Overview

In Go, there is an unwritten habit that many people like to use generated code, for example, the directory structure of the project, the stub code of grpc are generated with tools, and for small things like static files embedded in the code, automatic generation of enum type String form, etc. Anyway, the pattern of generated code can always be seen.

In fact, this may be related to the Go official is also to promote this way, for example, Go from version 1.4 onwards go generate function, although I started to write the draft of this article more than 2 years ago, but so long actually not how seriously to understand this function.
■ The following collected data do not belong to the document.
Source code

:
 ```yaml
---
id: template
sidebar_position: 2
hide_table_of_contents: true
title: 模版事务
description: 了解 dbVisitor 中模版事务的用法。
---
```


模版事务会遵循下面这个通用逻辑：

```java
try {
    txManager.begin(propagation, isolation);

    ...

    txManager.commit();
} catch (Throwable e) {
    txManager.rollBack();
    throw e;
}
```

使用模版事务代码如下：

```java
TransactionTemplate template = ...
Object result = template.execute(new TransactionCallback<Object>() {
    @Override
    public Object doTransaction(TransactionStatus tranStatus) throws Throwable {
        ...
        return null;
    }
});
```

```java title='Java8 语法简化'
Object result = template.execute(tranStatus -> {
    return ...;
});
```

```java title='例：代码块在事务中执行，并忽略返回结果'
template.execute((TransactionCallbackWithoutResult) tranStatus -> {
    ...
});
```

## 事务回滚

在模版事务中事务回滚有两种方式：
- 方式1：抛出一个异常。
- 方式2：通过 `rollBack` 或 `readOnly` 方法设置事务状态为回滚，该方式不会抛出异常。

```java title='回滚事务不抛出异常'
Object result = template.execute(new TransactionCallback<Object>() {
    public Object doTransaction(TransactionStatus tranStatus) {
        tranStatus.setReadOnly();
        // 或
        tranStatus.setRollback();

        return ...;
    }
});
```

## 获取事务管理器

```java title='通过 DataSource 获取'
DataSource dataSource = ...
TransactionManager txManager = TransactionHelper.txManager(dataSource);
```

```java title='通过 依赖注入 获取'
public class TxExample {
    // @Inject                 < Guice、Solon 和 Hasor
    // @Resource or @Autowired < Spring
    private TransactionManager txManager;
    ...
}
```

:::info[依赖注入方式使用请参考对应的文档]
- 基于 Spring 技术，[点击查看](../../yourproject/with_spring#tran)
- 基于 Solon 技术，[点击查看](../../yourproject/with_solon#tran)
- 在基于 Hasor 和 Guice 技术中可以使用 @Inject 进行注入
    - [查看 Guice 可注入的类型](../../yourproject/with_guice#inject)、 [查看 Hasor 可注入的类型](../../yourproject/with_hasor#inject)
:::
Recently, I tried to use this feature, so I really got to know go genreate, and in this article I’ll try to summarize what go generate is about.

How it works

The way go generate works is that when you type in the command line.

  1. [[email protected].io]# go generate . /…

go will look in your current directory for a comment containing //go:generate, which is usually followed by a command, such as this comment.

  1. [[email protected].io]# //go:generate mygentool arg1 arg2 -on

It’s actually the same as if you ran it from this directory: mygentool arg1 arg2 -on, but the difference is that you don’t get any additional metadata if you run it locally, but if you run it from go generate, go will add some additional properties to you by default, which can be verified with this program (note that generate utility needs to be in your PATH directory, and if it is in the current directory, don’t forget to add the current directory to your PATH environment variable)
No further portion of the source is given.